------ RECORD EXTRACTS ------
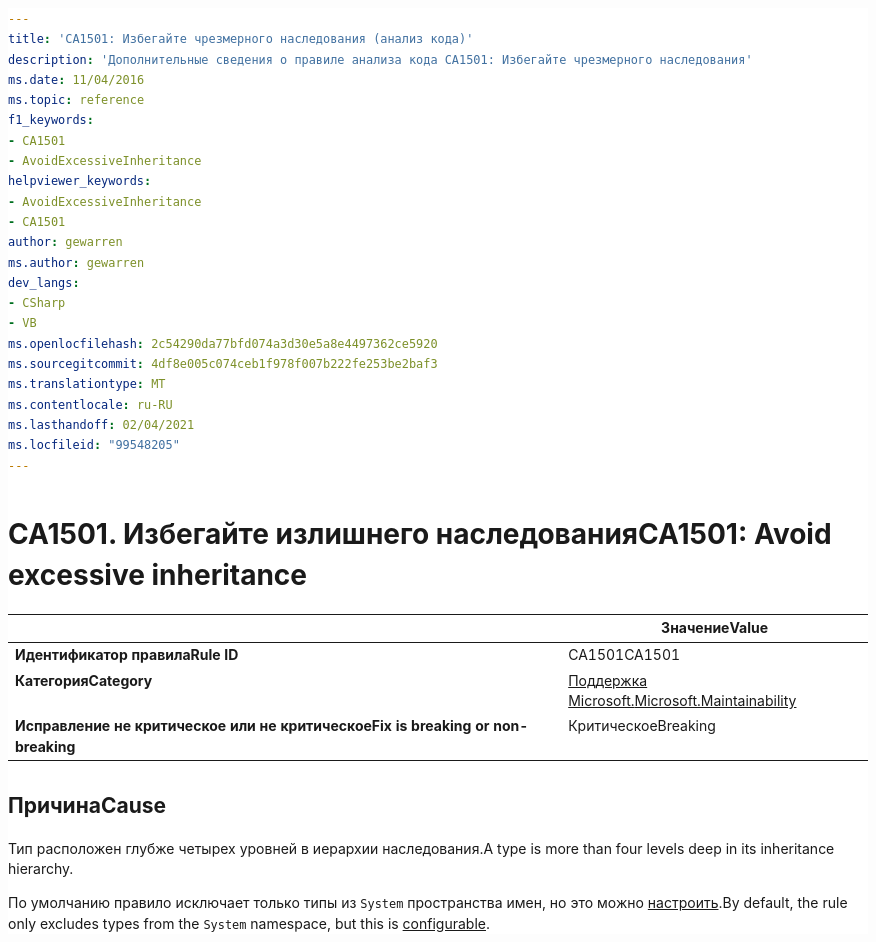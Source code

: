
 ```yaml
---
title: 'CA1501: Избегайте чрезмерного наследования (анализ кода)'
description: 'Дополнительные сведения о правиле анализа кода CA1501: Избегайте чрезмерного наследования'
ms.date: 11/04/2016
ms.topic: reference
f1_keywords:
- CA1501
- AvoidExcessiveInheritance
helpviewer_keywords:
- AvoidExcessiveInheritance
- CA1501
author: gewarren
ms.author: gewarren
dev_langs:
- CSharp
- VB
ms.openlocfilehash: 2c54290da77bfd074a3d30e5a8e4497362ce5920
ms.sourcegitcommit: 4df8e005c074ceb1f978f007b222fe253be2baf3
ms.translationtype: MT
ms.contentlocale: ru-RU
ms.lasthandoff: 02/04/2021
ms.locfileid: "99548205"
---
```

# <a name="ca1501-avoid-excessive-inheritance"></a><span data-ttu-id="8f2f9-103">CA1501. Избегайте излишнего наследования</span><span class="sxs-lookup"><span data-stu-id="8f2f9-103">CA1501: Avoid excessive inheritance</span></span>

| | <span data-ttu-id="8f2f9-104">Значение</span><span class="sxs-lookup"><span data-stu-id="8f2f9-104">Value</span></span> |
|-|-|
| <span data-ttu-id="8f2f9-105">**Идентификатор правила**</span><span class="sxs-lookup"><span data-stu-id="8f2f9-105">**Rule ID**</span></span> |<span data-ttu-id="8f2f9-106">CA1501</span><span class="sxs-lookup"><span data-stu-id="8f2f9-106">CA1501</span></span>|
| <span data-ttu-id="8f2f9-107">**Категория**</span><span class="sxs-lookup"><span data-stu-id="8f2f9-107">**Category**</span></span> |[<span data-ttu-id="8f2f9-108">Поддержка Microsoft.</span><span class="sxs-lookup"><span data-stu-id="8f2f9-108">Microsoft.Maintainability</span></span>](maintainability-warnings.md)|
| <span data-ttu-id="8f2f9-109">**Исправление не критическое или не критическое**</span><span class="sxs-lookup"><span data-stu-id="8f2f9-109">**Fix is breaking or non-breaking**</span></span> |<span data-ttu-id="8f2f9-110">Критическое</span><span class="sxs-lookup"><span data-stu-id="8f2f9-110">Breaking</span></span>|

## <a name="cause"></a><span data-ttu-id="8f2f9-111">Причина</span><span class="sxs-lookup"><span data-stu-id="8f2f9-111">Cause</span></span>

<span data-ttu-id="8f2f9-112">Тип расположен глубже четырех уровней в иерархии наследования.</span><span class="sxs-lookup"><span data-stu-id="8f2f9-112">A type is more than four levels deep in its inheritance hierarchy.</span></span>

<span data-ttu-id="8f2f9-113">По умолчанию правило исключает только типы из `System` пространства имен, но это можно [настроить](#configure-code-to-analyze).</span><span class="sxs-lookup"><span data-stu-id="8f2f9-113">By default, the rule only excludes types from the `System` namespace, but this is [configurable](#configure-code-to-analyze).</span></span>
------
------ RECORD EXTRACTS ------
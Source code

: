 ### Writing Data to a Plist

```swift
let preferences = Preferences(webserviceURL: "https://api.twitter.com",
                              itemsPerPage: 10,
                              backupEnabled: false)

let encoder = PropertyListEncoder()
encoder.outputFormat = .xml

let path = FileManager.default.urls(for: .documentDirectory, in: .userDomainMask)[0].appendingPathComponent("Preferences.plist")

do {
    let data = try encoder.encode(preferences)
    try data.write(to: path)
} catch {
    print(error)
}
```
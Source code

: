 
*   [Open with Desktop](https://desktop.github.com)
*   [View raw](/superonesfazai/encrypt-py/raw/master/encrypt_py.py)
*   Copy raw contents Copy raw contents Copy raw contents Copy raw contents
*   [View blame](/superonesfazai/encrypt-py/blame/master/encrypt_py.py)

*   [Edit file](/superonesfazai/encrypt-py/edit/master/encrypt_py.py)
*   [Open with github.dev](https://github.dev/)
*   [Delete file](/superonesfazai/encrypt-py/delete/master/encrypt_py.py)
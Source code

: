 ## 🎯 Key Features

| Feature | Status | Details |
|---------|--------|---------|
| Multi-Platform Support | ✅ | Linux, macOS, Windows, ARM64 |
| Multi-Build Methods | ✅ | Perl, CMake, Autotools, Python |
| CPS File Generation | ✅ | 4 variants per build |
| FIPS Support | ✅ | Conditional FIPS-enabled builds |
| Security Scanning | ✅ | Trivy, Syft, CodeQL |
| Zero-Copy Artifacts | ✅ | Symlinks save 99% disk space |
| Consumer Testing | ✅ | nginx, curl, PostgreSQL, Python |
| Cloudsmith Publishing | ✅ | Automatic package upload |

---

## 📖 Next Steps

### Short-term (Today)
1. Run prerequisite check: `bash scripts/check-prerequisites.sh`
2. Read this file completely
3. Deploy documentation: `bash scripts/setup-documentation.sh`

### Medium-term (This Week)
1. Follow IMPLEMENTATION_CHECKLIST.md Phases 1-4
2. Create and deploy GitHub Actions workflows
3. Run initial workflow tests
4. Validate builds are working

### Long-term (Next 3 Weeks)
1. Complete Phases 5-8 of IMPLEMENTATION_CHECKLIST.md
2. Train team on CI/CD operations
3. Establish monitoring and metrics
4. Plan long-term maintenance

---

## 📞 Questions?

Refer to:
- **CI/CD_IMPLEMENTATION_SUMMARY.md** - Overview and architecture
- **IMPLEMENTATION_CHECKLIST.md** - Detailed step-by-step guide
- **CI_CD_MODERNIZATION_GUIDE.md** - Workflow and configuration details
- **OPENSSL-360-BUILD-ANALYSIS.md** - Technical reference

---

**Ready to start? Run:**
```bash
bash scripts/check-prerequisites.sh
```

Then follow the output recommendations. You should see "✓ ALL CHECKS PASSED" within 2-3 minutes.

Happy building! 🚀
------
------ RECORD EXTRACTS ------
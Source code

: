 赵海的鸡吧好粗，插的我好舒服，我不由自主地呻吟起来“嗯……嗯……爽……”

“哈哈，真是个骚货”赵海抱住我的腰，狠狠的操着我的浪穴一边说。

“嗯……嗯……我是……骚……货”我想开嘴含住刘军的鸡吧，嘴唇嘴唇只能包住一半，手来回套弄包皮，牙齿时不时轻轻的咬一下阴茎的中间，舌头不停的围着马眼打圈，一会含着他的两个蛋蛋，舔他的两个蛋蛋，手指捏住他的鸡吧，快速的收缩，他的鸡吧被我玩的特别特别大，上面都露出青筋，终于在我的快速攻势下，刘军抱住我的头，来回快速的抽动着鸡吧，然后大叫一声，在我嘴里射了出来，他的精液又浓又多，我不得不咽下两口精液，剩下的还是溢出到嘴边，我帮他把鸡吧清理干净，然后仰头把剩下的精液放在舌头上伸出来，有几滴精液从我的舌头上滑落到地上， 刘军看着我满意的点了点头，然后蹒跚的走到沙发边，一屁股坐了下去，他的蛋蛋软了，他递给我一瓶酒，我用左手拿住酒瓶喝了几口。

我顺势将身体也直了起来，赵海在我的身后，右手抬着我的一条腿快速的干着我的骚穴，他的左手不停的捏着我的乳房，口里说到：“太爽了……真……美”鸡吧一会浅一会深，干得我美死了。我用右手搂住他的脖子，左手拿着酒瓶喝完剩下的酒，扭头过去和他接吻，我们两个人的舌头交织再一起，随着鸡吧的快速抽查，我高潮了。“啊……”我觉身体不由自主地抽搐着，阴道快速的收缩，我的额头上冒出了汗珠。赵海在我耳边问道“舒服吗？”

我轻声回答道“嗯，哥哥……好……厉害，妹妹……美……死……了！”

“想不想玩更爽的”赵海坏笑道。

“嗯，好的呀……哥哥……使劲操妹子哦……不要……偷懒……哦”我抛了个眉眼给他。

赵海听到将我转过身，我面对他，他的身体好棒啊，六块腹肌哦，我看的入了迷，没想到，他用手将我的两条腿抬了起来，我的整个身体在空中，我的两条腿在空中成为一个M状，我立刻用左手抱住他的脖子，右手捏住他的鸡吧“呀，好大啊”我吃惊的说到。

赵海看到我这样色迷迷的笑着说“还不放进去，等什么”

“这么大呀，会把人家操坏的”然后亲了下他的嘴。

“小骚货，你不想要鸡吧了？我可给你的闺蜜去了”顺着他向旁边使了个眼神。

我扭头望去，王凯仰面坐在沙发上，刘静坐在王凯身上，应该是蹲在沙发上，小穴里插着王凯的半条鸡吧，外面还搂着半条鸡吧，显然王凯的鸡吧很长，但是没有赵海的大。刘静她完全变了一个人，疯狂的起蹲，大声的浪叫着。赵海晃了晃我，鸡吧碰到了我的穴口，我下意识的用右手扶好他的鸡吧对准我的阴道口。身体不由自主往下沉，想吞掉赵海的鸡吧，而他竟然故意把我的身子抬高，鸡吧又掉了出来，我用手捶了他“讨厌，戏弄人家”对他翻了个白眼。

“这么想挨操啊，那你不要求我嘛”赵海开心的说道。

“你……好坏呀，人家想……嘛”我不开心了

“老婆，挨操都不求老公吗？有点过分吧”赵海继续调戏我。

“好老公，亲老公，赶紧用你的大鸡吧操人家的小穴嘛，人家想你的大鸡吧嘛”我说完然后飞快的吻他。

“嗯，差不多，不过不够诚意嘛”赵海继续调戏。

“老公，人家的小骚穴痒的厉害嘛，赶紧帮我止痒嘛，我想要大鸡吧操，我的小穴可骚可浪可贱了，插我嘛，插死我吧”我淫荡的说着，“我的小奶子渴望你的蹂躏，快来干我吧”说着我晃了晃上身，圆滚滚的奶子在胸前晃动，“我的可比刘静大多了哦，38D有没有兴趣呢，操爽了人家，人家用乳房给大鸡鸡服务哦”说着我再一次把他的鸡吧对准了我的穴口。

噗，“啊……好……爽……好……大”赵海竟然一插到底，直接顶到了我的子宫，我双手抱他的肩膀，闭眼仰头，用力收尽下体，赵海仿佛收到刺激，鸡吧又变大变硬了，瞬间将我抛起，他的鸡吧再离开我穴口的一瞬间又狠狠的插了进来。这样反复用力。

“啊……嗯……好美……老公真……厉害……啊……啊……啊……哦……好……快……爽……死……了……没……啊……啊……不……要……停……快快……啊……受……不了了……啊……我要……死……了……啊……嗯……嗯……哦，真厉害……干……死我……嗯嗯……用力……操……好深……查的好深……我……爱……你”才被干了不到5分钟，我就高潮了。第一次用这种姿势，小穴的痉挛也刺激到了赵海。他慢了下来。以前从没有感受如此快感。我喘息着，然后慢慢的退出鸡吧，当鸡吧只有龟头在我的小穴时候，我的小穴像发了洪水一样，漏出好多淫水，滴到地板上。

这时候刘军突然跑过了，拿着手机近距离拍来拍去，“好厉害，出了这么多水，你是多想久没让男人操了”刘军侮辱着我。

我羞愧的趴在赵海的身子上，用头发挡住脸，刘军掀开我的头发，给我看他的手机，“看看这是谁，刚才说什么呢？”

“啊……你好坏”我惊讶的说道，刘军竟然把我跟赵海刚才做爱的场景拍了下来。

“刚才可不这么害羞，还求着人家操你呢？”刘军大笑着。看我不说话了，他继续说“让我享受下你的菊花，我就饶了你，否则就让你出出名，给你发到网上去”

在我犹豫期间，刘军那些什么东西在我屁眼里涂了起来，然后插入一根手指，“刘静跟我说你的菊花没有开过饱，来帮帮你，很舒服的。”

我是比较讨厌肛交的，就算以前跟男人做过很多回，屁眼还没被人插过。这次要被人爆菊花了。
------
Filter the lines above, keeping each one that contains the string "default".

* [RESPONSE TO THIS TASK]:
<span data-ttu-id="8f2f9-113">По умолчанию правило исключает только типы из `System` пространства имен, но это можно [настроить](#configure-code-to-analyze).</span><span class="sxs-lookup"><span data-stu-id="8f2f9-113">By default, the rule only excludes types from the `System` namespace, but this is [configurable](#configure-code-to-analyze).</span></span>
let path = FileManager.default.urls(for: .documentDirectory, in: .userDomainMask)[0].appendingPathComponent("Preferences.plist")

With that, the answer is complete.